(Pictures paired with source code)

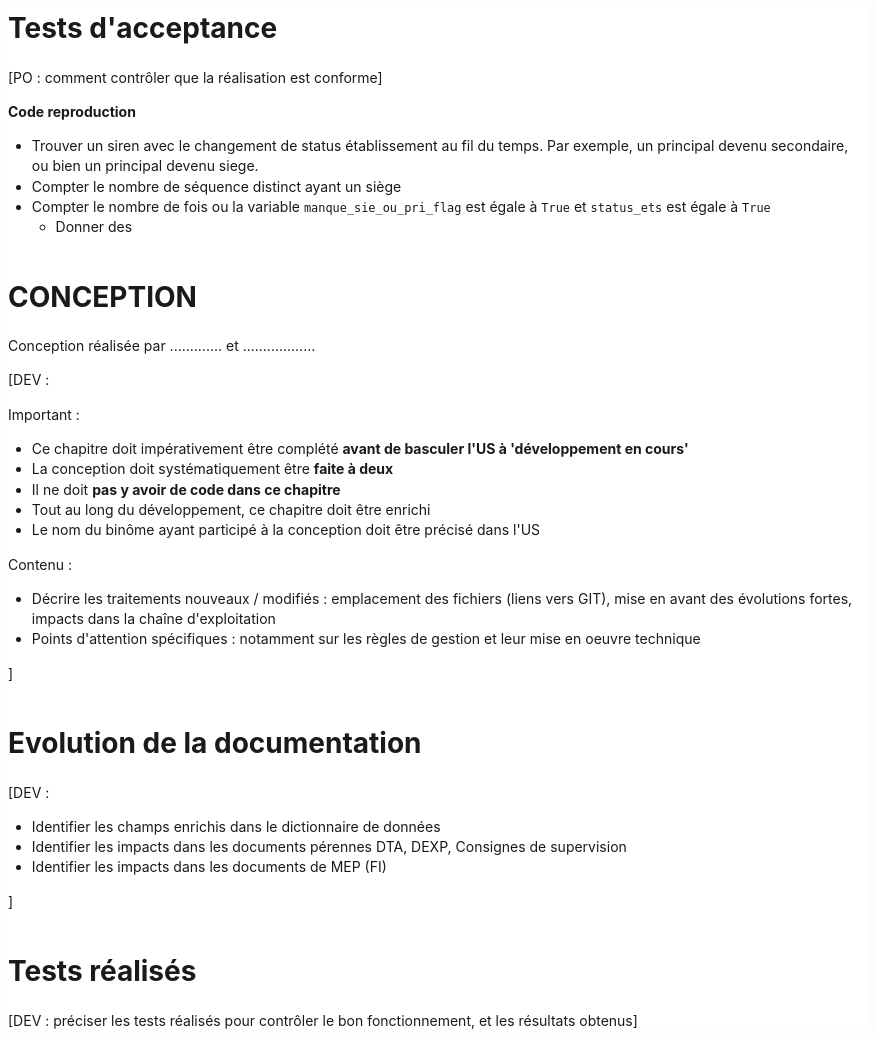# Tests d'acceptance

[PO : comment contrôler que la réalisation est conforme]

**Code reproduction**

```
```

- Trouver un siren avec le changement de status établissement au fil du temps. Par exemple, un principal devenu secondaire, ou bien un principal devenu siege.
- Compter le nombre de séquence distinct ayant un siège
- Compter le nombre de fois ou la variable `manque_sie_ou_pri_flag` est égale à `True` et `status_ets` est égale à `True`
    - Donner des 

# CONCEPTION

Conception réalisée par ............. et ..................

[DEV :

Important :

*   Ce chapitre doit impérativement être complété **avant de basculer l'US à 'développement en cours'**
*   La conception doit systématiquement être **faite à deux**
*   Il ne doit **pas y avoir de code dans ce chapitre**
*   Tout au long du développement, ce chapitre doit être enrichi
*   Le nom du binôme ayant participé à la conception doit être précisé dans l'US

Contenu :

*   Décrire les traitements nouveaux / modifiés : emplacement des fichiers (liens vers GIT), mise en avant des évolutions fortes, impacts dans la chaîne d'exploitation
*   Points d'attention spécifiques : notamment sur les règles de gestion et leur mise en oeuvre technique

]

# Evolution de la documentation

[DEV :

*   Identifier les champs enrichis dans le dictionnaire de données
*   Identifier les impacts dans les documents pérennes DTA, DEXP, Consignes de supervision
*   Identifier les impacts dans les documents de MEP (FI)

]

# Tests réalisés

[DEV : préciser les tests réalisés pour contrôler le bon fonctionnement, et les résultats obtenus]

▶ [Exercise prompt]:
The count of lines above that include the string "contrôler" is the sole expected answer.

▶ [Output]:
2